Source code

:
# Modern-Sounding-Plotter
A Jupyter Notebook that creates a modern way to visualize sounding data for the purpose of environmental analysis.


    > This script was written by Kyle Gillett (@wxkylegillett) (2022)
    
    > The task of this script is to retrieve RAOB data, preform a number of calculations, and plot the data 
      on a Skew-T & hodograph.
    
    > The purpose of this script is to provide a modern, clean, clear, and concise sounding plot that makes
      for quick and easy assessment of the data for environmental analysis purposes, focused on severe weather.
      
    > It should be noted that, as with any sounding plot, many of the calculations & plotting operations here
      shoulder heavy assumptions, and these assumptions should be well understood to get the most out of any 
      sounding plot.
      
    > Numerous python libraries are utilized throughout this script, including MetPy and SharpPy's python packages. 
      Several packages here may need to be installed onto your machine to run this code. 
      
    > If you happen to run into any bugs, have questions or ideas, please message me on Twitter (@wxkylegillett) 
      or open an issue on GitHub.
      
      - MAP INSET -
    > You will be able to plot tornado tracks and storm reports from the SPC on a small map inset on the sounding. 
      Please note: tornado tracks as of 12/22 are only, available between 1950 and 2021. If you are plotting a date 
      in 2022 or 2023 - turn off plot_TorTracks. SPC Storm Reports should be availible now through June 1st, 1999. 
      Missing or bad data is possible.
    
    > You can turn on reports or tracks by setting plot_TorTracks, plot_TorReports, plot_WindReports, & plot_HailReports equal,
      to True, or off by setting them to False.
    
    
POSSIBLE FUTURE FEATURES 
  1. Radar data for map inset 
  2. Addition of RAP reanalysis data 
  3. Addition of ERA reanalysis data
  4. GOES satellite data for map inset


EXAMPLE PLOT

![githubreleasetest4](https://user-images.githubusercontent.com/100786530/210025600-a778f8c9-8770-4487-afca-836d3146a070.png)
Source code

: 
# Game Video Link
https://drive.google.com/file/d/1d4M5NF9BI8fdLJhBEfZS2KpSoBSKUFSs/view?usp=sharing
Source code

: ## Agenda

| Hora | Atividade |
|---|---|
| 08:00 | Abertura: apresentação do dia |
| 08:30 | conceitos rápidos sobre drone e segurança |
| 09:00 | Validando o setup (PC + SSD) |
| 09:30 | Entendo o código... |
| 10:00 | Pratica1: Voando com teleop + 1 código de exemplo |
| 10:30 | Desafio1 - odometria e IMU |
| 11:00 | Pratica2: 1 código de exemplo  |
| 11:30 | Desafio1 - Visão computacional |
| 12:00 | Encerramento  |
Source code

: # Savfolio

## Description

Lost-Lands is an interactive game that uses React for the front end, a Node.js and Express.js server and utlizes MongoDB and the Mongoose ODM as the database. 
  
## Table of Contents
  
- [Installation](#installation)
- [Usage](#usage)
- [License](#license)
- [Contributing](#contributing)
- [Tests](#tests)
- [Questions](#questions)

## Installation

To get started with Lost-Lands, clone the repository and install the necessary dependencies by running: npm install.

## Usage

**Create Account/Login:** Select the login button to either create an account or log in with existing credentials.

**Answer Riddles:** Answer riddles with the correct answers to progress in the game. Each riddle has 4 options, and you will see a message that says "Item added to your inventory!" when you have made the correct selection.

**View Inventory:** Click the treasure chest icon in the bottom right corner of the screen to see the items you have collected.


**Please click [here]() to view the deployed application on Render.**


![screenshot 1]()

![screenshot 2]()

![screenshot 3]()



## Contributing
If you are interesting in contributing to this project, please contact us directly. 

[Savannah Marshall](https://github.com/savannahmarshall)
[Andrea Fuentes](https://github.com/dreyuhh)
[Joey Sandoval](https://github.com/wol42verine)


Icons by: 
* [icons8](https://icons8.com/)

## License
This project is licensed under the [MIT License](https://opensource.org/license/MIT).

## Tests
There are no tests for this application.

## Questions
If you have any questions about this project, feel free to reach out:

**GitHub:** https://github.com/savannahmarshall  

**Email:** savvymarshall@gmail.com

—————

* **What you are asked to do**: Quote, word for word, every line from the top of the entries through the line that holds "on a Skew-T & hodograph.".

* **Reply**:
Source code

:
# Modern-Sounding-Plotter
A Jupyter Notebook that creates a modern way to visualize sounding data for the purpose of environmental analysis.


    > This script was written by Kyle Gillett (@wxkylegillett) (2022)
    
    > The task of this script is to retrieve RAOB data, preform a number of calculations, and plot the data 
      on a Skew-T & hodograph.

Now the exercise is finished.